Those that master the understanding that product creation is a people centered activity and overwhelmingly a team activity will thrive, we build cross functional teams in the belief that self-organisation and motivated groups produce great software – and they do.

It can be tough adjusting from thinking about you as an individual to you as a member of a larger community, but when we can act in a way that best serves our community rather than ourselves we start to become a high performing team, it is worth noting that you do not create a high performing team by simply grouping a number of high performing individuals, often that is a disaster.  High performing teams arise when we learn that we are more that the sum of our parts.
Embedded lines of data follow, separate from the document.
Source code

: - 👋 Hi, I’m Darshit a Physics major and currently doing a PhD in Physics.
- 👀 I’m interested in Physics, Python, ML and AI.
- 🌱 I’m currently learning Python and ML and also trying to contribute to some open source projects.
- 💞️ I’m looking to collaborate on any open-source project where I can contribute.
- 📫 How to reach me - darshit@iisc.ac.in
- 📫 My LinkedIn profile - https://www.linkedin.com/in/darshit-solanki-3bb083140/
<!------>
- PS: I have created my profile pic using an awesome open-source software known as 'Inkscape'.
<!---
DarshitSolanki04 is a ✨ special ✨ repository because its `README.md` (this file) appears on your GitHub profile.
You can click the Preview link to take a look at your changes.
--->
The second part of this is that part of being in a community is sharing knowledge and offering support. The manifesto calls out that part of being agile is not just doing it but helping others do it.  We find ways to grow as individuals and together.
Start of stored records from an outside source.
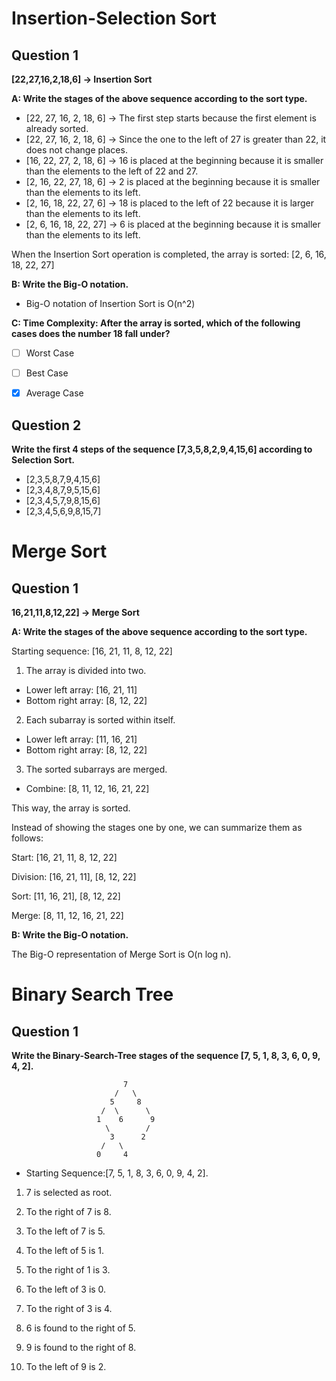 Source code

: # Insertion-Selection Sort
## Question 1
**[22,27,16,2,18,6] -> Insertion Sort**

**A: Write the stages of the above sequence according to the sort type.**

- [22, 27, 16, 2, 18, 6] -> The first step starts because the first element is already sorted.  
- [22, 27, 16, 2, 18, 6] -> Since the one to the left of 27 is greater than 22, it does not change places.  
- [16, 22, 27, 2, 18, 6] -> 16 is placed at the beginning because it is smaller than the elements to the left of 22 and 27.  
- [2, 16, 22, 27, 18, 6] -> 2 is placed at the beginning because it is smaller than the elements to its left.  
- [2, 16, 18, 22, 27, 6] -> 18 is placed to the left of 22 because it is larger than the elements to its left.  
- [2, 6, 16, 18, 22, 27] -> 6 is placed at the beginning because it is smaller than the elements to its left.

When the Insertion Sort operation is completed, the array is sorted: [2, 6, 16, 18, 22, 27]

**B: Write the Big-O notation.**
- Big-O notation of Insertion Sort is O(n^2)

**C: Time Complexity: After the array is sorted, which of the following cases does the number 18 fall under?**
- [ ] Worst Case
- [ ] Best Case
- [x] Average Case


## Question 2
**Write the first 4 steps of the sequence [7,3,5,8,2,9,4,15,6] according to Selection Sort.**
- [2,3,5,8,7,9,4,15,6]
- [2,3,4,8,7,9,5,15,6]
- [2,3,4,5,7,9,8,15,6]
- [2,3,4,5,6,9,8,15,7]

# Merge Sort
## Question 1
**16,21,11,8,12,22] -> Merge Sort**

**A: Write the stages of the above sequence according to the sort type.** 

Starting sequence: [16, 21, 11, 8, 12, 22]

1. The array is divided into two.
- Lower left array: [16, 21, 11]
-  Bottom right array: [8, 12, 22]

2. Each subarray is sorted within itself.

- Lower left array: [11, 16, 21]
- Bottom right array: [8, 12, 22]

3. The sorted subarrays are merged.

- Combine: [8, 11, 12, 16, 21, 22]

This way, the array is sorted.

Instead of showing the stages one by one, we can summarize them as follows:

Start: [16, 21, 11, 8, 12, 22]

Division: [16, 21, 11], [8, 12, 22]

Sort: [11, 16, 21], [8, 12, 22]

Merge: [8, 11, 12, 16, 21, 22]

**B: Write the Big-O notation.**

The Big-O representation of Merge Sort is O(n log n).

# Binary Search Tree
## Question 1
**Write the Binary-Search-Tree stages of the sequence [7, 5, 1, 8, 3, 6, 0, 9, 4, 2].**

                             7
                           /   \ 
                          5     8
                        /  \      \
                       1    6      9
                         \        /  
                          3      2
                        /   \      
                       0     4    

- Starting Sequence:[7, 5, 1, 8, 3, 6, 0, 9, 4, 2].

1. 7 is selected as root.

2. To the right of 7 is 8.

3. To the left of 7 is 5.

4. To the left of 5 is 1.

5. To the right of 1 is 3.

6. To the left of 3 is 0.

7. To the right of 3 is 4.

8. 6 is found to the right of 5.

9. 9 is found to the right of 8.

10. To the left of 9 is 2.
Reflective Practice and Application

Finally and this is the pillar that binds it together and makes it so strong.  We take time to reflect often, so much so that we become skilled in self-reflection and in giving feedback to others to aid their self-reflection.

I believe every team – not just technical teams should take a break and reflect regularly, no matter what you do, you can improve, but you need an environment conducive for that thought process. An hour away from your normal environment may end up being the most productive hour of your week if you can learn to reflect effectively.
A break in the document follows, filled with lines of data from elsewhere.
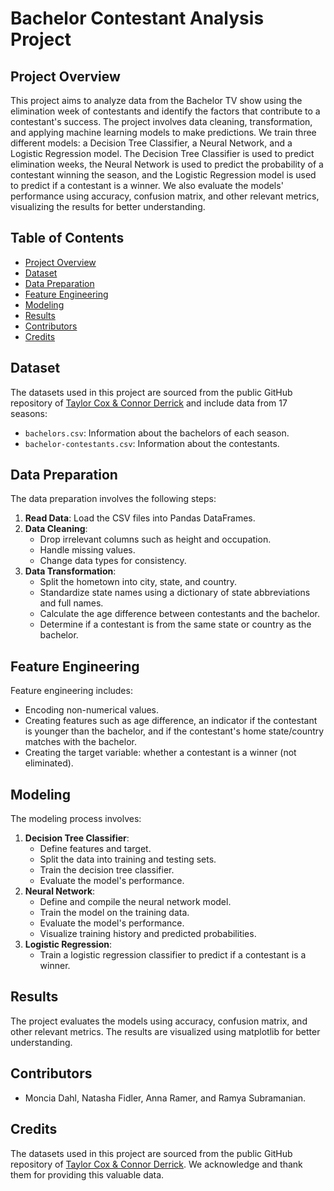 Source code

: # Bachelor Contestant Analysis Project

## Project Overview

This project aims to analyze data from the Bachelor TV show using the elimination week of contestants and identify the factors that contribute to a contestant's success. The project involves data cleaning, transformation, and applying machine learning models to make predictions. We train three different models: a Decision Tree Classifier, a Neural Network, and a Logistic Regression model. The Decision Tree Classifier is used to predict elimination weeks, the Neural Network is used to predict the probability of a contestant winning the season, and the Logistic Regression model is used to predict if a contestant is a winner. We also evaluate the models' performance using accuracy, confusion matrix, and other relevant metrics, visualizing the results for better understanding.


## Table of Contents

- [Project Overview](#project-overview)
- [Dataset](#dataset)
- [Data Preparation](#data-preparation)
- [Feature Engineering](#feature-engineering)
- [Modeling](#modeling)
- [Results](#results)
- [Contributors](#contributors)
- [Credits](#credits)

## Dataset

The datasets used in this project are sourced from the public GitHub repository of [Taylor Cox & Connor Derrick](https://github.com/tcox17/Bachelor_Project/tree/main/Original%20Datasets) and include data from 17 seasons:

- `bachelors.csv`: Information about the bachelors of each season.
- `bachelor-contestants.csv`: Information about the contestants.

## Data Preparation

The data preparation involves the following steps:

1. **Read Data**: Load the CSV files into Pandas DataFrames.
2. **Data Cleaning**:
   - Drop irrelevant columns such as height and occupation.
   - Handle missing values.
   - Change data types for consistency.
3. **Data Transformation**:
   - Split the hometown into city, state, and country.
   - Standardize state names using a dictionary of state abbreviations and full names.
   - Calculate the age difference between contestants and the bachelor.
   - Determine if a contestant is from the same state or country as the bachelor.

## Feature Engineering

Feature engineering includes:

- Encoding non-numerical values.
- Creating features such as age difference, an indicator if the contestant is younger than the bachelor, and if the contestant's home state/country matches with the bachelor.
- Creating the target variable: whether a contestant is a winner (not eliminated).

## Modeling

The modeling process involves:

1. **Decision Tree Classifier**:
   - Define features and target.
   - Split the data into training and testing sets.
   - Train the decision tree classifier.
   - Evaluate the model's performance.
2. **Neural Network**:
   - Define and compile the neural network model.
   - Train the model on the training data.
   - Evaluate the model's performance.
   - Visualize training history and predicted probabilities.
3. **Logistic Regression**:
   - Train a logistic regression classifier to predict if a contestant is a winner.

## Results

The project evaluates the models using accuracy, confusion matrix, and other relevant metrics. The results are visualized using matplotlib for better understanding.

## Contributors

- Moncia Dahl, Natasha Fidler, Anna Ramer, and Ramya Subramanian.

## Credits

The datasets used in this project are sourced from the public GitHub repository of [Taylor Cox & Connor Derrick](https://github.com/tcox17/Bachelor_Project/tree/main/Original%20Datasets). We acknowledge and thank them for providing this valuable data.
Facilitating Retrospectives

Facilitating retrospectives is a difficult skill, getting past the noise to get at the real issues can be difficult and takes skill and practice, but both the facilitator and teams get better at this over time, especially if they reflect on how to improve this skill.

As a group and individually we should take time to identify learning opportunities, we continually observe ourselves and our teams looking for ways to improve. We learn to give and receive feedback in a way that helps us grow – not to diminish us.

We challenge our thinking, we question our beliefs and we look for ways to grow.

We learn how to experiment in structured ways trying new things and observing, we learn the value of metrics and measurements, both in our team and our products.

But the learning and reflection is for nothing if we do not apply what we learn, the application becomes yet another skill we can develop, may of us can become analytical and observant but continue to do the same things despite what we see.

If you always do what you’ve always done, you’ll always get what you always got

Learning to apply our observations and reflections in a structured an effective way is another challenge, and bringing this back full circle to systems thinking we should focus on the area that is holding us back the most and deal with that alone, and then repeat the process.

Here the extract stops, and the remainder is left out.